The principle of freedom aims to ensure the freedom of various uses of the oceans, such as navigation, overflight, laying submarine cables and pipelines, construction of artificial islands, fishing and marine scientific research. Historically the principle of freedom may primarily be thought of as aiming to ensure the freedom of navigation in order to advance trade and commerce overseas. At the start of the era of European expansion in global navigation, the papal bull Inter Caetera of 4 May 1493 issued by Pope Alexander VI, granted Spain and Portugal all newly discovered and to-be-discovered lands, that were divided into two with a straight line – towards the west of it unto Spain and the east, Portugal.

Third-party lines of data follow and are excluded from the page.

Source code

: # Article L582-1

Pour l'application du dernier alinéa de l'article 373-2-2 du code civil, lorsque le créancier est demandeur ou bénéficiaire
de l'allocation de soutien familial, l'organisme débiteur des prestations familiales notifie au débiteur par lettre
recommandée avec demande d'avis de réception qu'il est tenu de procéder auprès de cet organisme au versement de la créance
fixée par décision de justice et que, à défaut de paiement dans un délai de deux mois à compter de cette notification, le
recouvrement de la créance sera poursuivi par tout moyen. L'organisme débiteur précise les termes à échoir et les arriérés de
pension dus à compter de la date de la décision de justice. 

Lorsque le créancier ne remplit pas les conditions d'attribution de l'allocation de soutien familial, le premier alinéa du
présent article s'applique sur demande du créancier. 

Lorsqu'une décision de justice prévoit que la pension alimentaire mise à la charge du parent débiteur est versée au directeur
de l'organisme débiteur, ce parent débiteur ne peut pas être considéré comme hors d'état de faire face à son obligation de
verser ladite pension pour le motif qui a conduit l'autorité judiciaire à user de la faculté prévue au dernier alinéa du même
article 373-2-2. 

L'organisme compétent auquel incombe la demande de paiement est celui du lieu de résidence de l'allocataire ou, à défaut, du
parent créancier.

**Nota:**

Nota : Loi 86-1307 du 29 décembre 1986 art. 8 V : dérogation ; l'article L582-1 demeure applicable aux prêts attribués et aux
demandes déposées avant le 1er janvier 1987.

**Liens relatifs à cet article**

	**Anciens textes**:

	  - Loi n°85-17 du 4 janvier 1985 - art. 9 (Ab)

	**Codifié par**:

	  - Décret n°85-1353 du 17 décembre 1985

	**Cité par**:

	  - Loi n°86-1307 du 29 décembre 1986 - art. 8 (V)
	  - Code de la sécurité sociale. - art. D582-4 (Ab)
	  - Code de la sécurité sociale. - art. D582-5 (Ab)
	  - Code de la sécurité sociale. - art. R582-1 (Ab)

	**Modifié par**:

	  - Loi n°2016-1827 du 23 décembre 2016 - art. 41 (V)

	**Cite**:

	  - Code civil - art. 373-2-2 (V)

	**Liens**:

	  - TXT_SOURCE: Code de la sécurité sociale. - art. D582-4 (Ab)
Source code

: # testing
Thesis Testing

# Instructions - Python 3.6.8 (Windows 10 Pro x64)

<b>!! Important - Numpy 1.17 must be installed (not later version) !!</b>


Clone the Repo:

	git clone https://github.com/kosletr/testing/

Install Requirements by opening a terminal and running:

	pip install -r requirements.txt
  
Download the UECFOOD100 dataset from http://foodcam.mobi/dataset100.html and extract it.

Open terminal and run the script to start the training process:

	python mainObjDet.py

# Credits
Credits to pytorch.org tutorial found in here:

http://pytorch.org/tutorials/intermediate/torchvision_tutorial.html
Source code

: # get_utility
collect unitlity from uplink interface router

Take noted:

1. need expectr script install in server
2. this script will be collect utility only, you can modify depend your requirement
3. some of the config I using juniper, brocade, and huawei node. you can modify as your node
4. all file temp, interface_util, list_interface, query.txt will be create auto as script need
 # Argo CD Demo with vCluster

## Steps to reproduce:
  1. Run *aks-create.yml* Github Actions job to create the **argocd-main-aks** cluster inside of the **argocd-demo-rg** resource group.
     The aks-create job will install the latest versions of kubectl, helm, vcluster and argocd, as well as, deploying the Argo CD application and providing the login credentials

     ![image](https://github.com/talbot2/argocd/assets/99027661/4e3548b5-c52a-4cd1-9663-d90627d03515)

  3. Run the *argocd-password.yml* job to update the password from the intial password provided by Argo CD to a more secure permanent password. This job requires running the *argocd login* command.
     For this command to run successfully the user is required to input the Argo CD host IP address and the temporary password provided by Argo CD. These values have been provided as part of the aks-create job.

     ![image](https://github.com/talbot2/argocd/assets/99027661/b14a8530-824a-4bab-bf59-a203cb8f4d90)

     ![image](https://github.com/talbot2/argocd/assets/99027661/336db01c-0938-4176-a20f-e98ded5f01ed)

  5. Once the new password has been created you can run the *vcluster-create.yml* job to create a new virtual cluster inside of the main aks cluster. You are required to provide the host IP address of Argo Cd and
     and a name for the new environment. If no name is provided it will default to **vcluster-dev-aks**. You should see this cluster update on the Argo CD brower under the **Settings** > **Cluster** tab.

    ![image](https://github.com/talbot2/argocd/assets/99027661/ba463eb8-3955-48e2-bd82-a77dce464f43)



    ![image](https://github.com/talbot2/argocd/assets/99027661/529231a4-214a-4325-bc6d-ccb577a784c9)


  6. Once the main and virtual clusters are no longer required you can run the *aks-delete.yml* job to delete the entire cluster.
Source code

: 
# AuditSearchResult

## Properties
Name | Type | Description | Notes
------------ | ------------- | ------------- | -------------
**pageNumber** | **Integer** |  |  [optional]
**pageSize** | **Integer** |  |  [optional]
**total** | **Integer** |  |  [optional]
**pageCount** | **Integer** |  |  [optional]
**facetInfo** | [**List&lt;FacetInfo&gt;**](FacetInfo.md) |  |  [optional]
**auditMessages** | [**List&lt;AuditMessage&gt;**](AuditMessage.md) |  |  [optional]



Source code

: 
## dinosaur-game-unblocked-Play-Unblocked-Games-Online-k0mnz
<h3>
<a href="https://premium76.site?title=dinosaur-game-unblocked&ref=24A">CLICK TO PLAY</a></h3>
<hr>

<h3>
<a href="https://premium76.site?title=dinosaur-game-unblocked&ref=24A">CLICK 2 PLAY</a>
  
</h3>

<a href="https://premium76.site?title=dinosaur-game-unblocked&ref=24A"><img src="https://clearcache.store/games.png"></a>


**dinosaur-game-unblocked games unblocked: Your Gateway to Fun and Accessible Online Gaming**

However, this was not welcomed by other maritime nations. In this context, mention should be made of the Mare Liberum by the Dutch jurist Hugo Grotius. In February 1603, a Dutch squadron captured Sta. Catharina, a Portuguese galleon, in the straits of Singapore, and brought the vessel to Amsterdam. When the vessel’s extremely rich contents were sold as prize, controversy arose with regard to the legality of the capture. Grotius was asked to prepare an opinion on this subject at the request of the Dutch East India Company. The treatise written by Grotius was later known as De Jure Praedae Commentarius, which was not fully published until 1868, with only the twelfth chapter published anonymously in 1609 as Mare Liberum. In this chapter, Grotius upheld the freedom of navigation and trade to the East Indies. This episode would seem to demonstrate that the freedom of the seas was essentially characterised by the economic and political interests of maritime powers.

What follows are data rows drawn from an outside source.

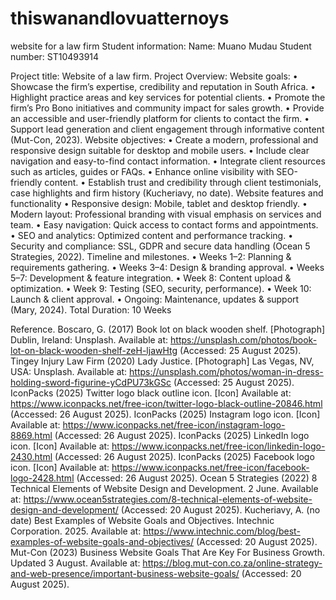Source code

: # thiswanandlovuatternoys
website for a law firm
Student information: 
Name: Muano Mudau
Student number: ST10493914

Project title: Website of a law firm.
Project Overview:
Website goals:
•	Showcase the firm’s expertise, credibility and reputation in South Africa.
•	Highlight practice areas and key services for potential clients.
•	Promote the firm’s Pro Bono initiatives and community impact for sales growth.
•	Provide an accessible and user-friendly platform for clients to contact the firm.
•	Support lead generation and client engagement through informative content (Mut-Con, 2023).
Website objectives:
•	Create a modern, professional and responsive design suitable for desktop and mobile users.
•	Include clear navigation and easy-to-find contact information.
•	Integrate client resources such as articles, guides or FAQs.
•	Enhance online visibility with SEO-friendly content.
•	Establish trust and credibility through client testimonials, case highlights and firm history (Kucheriavy, no date).
Website features and functionality
•	Responsive design: Mobile, tablet and desktop friendly.
•	Modern layout: Professional branding with visual emphasis on services and team.
•	Easy navigation: Quick access to contact forms and appointments.
•	SEO and analytics: Optimized content and performance tracking.
•	Security and compliance: SSL, GDPR and secure data handling (Ocean 5 Strategies, 2022).
Timeline and milestones.
•	Weeks 1–2: Planning & requirements gathering.
•	Weeks 3–4: Design & branding approval.
•	Weeks 5–7: Development & feature integration.
•	Week 8: Content upload & optimization.
•	Week 9: Testing (SEO, security, performance).
•	Week 10: Launch & client approval.
•	Ongoing: Maintenance, updates & support (Mary, 2024).
Total Duration: 10 Weeks

Reference.
Boscaro, G. (2017) Book lot on black wooden shelf. [Photograph] Dublin, Ireland: Unsplash. Available at: https://unsplash.com/photos/book-lot-on-black-wooden-shelf-zeH-ljawHtg (Accessed: 25 August 2025).
Tingey Injury Law Firm (2020) Lady Justice. [Photograph] Las Vegas, NV, USA: Unsplash. Available at: https://unsplash.com/photos/woman-in-dress-holding-sword-figurine-yCdPU73kGSc (Accessed: 25 August 2025).
IconPacks (2025) Twitter logo black outline icon. [Icon] Available at: https://www.iconpacks.net/free-icon/twitter-logo-black-outline-20846.html (Accessed: 26 August 2025).
IconPacks (2025) Instagram logo icon. [Icon] Available at: https://www.iconpacks.net/free-icon/instagram-logo-8869.html (Accessed: 26 August 2025).
IconPacks (2025) LinkedIn logo icon. [Icon] Available at: https://www.iconpacks.net/free-icon/linkedin-logo-2430.html (Accessed: 26 August 2025).
IconPacks (2025) Facebook logo icon. [Icon] Available at: https://www.iconpacks.net/free-icon/facebook-logo-2428.html (Accessed: 26 August 2025).
Ocean 5 Strategies (2022) 8 Technical Elements of Website Design and Development. 2 June. Available at: https://www.ocean5strategies.com/8-technical-elements-of-website-design-and-development/ (Accessed: 20 August 2025).
Kucheriavy, A. (no date) Best Examples of Website Goals and Objectives. Intechnic Corporation. 2025. Available at: https://www.intechnic.com/blog/best-examples-of-website-goals-and-objectives/ (Accessed: 20 August 2025).
Mut-Con (2023) Business Website Goals That Are Key For Business Growth. Updated 3 August. Available at: https://blog.mut-con.co.za/online-strategy-and-web-presence/important-business-website-goals/ (Accessed: 20 August 2025).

Grotius’ argument met with criticism from various writers, such as Scottish academic William Welwood, English lawyer and scholar John Selden, Portuguese friar Seraphin de Freitas, and others, who claimed sovereignty over coastal seas for their State’s interests. The debate lasted throughout the seventeenth century, but the principle of freedom of the seas has been consolidated through State practice. Indeed, freedom of navigation was essential for maritime powers in order to secure their trade; and when European rivalry developed into global conflicts in the eighteenth century, overseas naval bases provided strategic interests, especially for Great Britain, the leading maritime power of the time. During the nineteenth century, freedom of the seas was consolidated by the Pax Britannica. Overall the freedom of navigation contributed to maritime powers securing their economic interests and maritime networks, and expanding their political or military influence over their overseas colonies.